Yarin
Yarin

Reputation: 183559

What are the reasons *not* to use a GUID for a primary key?

Whenever I design a database I automatically start with an auto-generating GUID primary key for each of my tables (excepting look-up tables)

I know I'll never lose sleep over duplicate keys, merging tables, etc. To me it just makes sense philosophically that any given record should be unique across all domains, and that that uniqueness should be represented in a consistent way from table to table.

I realize it will never be the most performant option, but putting performance aside, I'd like to know if there are philosophical arguments against this practice?

Based on the responses let me clarify:

I'm talking about consistently using a GUID surrogate key as a primary key- irrespective of whether and how any natural or sequential keys are designed on a table. These are my assumptions:

  1. Data integrity based on natural keys can be designed for, but not assumed.
  2. A primary key's function is referential integrity, irrespective of performance, sequencing, or data.

Upvotes: 26

Views: 6413

Answers (8)

Evan Nagle
Evan Nagle

Reputation: 5133

Jeff Atwood talks about this in great detail:
http://www.codinghorror.com/blog/2007/03/primary-keys-ids-versus-guids.html

Guid Pros:
Unique across every table, every database, every server
Allows easy merging of records from different databases
Allows easy distribution of databases across multiple servers
You can generate IDs anywhere, instead of having to roundtrip to the database
Most replication scenarios require GUID columns anyway

Guid Cons:
It is a whopping 4 times larger than the traditional 4-byte index value; this can have serious performance and storage implications if you're not careful
Cumbersome to debug (where userid='{BAE7DF4-DDF-3RG-5TY3E3RF456AS10}')
The generated GUIDs should be partially sequential for best performance (eg, newsequentialid() on SQL 2005) and to enable use of clustered indexes

Upvotes: 15

supercat
supercat

Reputation: 81159

I wonder why there's no standard "miniGUID" type? It would seem that performing a decent hash on a GUID should yield a 64-bit number which would have a trivial probability of duplication in any universe which doesn't have a billion or more things in it. Since the universe in which most GUID/miniGUID identifiers are used will never grow beyond a million things, much less a billion, I would think a smaller 8-byte miniGuid would be very useful.

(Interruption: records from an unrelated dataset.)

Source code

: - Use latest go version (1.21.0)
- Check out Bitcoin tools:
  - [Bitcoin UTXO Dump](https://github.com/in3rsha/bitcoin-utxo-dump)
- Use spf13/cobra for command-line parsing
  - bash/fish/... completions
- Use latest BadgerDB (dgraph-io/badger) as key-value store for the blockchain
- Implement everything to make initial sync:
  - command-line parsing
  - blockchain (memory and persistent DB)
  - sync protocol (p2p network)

That would not, of course, suggest that it should be used as a clustered index; that would greatly impede performance. Nonetheless, an 8-byte miniGUID would only waste a third the space of a full GUID (when compared to a 4-byte index).

Upvotes: 1

user359040
user359040

Reputation:

Simple answer: it's not relational.

The record (as defined by the GUID) may be unique, but none of the associated attributes can be said to be occuring uniquely with that record.

Using a GUID (or any purely surrogate key) is no more relational than declaring a flat file to be relational, on the basis that each record can be identified by its row number.

Upvotes: 3

onedaywhen
onedaywhen

Reputation: 57023

I can see the case for a given application's or enterprise's own identifiers to be unique and be represented in a consistent way across all its own domains (i.e. because they may span more than one database) but a GUID is overkill for these purposes. I guess they are popular because they are available out of the box and designing and implementing an 'enterprise key' takes time and effort. The rule when designing an artifical identifier is to make it as simple as possible but no simpler. IDENTITY is too simple, a GUID isn't simple enough.

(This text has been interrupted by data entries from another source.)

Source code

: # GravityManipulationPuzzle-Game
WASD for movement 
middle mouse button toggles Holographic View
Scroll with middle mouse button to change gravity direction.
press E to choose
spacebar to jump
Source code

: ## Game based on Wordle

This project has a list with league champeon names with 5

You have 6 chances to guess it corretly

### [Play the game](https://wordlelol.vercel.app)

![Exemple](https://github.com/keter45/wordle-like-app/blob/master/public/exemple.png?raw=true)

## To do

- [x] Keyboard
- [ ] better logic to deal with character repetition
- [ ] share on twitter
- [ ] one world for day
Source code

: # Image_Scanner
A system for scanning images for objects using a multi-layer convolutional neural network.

Entities that exist outside of the application/enterprise usually have their own identifiers (e.g. a car has a VIN, a book has an ISBN, etc) maintained by an external trusted source and in such cases the GUID adds nothing. So I guess the philosphical argument against I'm getting at here is that using a artifical identifier on every table is unnecessary.

Upvotes: 0

nvogel
nvogel

Reputation: 25526

You still implement the natural key of each table as well don't you? - GUID keys alone obviously won't prevent duplicate data, redundancy and consequent loss of data integrity.

Assuming that you do enforce other keys then adding GUIDs to every table without exception is probably just adding unnecessary complexity and overhead. It doesn't really make it easier to merge data in different tables because you still have to modify/de-duplicate the other key(s) of the table anyway. I suggest you should evaluate the use of a GUID surrogate on a case-by-case basis. Having a blanket rule for every table isn't necessary or helpful because every table models a different thing after all.

Upvotes: 4

Coxy
Coxy

Reputation: 8928

A potentially big reason, but one often not thought of, is if you might have to provide compatibility with an Oracle database in the future.

Since Oracle doesn't have a uniqueid column data type, it can lead to a bit of a nightmare when you have two different data types for the same primary key across two different databases, especially when an ORM is involved.

Upvotes: 1

marc_s
marc_s

Reputation: 754488

GUIDs may seem to be a natural choice for your primary key - and if you really must, you could probably argue to use it for the PRIMARY KEY of the table.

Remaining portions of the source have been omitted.